Records provided:
======

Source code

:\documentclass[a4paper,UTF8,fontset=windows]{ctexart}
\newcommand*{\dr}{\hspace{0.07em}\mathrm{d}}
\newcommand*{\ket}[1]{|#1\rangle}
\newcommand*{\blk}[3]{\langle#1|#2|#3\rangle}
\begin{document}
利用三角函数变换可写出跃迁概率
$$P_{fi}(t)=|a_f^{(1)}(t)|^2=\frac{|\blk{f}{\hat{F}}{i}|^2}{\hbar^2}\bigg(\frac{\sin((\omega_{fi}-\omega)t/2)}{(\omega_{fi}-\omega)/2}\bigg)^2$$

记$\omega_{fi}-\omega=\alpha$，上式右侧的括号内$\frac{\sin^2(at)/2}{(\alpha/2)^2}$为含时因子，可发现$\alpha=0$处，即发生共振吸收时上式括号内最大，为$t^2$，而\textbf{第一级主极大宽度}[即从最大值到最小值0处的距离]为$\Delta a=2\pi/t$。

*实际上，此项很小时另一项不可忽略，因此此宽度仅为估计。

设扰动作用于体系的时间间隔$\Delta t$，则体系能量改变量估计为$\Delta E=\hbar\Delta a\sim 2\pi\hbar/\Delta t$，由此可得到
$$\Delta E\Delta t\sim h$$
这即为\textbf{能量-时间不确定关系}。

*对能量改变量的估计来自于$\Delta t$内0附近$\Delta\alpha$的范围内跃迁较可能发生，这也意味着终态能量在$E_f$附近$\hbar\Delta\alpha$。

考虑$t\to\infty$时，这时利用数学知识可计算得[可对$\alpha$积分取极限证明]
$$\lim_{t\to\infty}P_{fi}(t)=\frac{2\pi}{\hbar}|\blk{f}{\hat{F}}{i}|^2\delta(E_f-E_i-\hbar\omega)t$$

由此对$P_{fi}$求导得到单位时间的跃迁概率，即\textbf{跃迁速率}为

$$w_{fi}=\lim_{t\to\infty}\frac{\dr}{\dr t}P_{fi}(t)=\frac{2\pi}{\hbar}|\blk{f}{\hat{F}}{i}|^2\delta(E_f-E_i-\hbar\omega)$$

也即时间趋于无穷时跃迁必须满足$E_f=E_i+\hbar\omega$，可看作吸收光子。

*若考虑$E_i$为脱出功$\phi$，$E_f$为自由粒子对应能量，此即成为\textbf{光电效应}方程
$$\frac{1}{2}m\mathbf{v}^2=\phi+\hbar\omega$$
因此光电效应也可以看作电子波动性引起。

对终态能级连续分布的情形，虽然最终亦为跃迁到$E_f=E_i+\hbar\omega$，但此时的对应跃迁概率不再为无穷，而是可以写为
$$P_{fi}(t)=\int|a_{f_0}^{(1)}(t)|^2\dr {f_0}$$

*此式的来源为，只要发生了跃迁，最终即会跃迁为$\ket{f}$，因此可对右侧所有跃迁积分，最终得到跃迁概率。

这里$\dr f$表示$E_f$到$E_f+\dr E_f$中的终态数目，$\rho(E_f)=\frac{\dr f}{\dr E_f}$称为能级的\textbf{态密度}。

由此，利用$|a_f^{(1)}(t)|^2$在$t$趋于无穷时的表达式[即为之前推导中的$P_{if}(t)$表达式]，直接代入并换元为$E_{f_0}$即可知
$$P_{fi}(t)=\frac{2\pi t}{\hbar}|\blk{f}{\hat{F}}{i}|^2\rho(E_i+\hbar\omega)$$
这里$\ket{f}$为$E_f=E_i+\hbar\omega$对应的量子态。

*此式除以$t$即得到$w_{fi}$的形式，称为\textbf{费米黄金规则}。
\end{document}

======

Directions: Pull out all lines from the entries above in which the word "infty" appears.

Response area:
考虑$t\to\infty$时，这时利用数学知识可计算得[可对$\alpha$积分取极限证明]
$$\lim_{t\to\infty}P_{fi}(t)=\frac{2\pi}{\hbar}|\blk{f}{\hat{F}}{i}|^2\delta(E_f-E_i-\hbar\omega)t$$
$$w_{fi}=\lim_{t\to\infty}\frac{\dr}{\dr t}P_{fi}(t)=\frac{2\pi}{\hbar}|\blk{f}{\hat{F}}{i}|^2\delta(E_f-E_i-\hbar\omega)$$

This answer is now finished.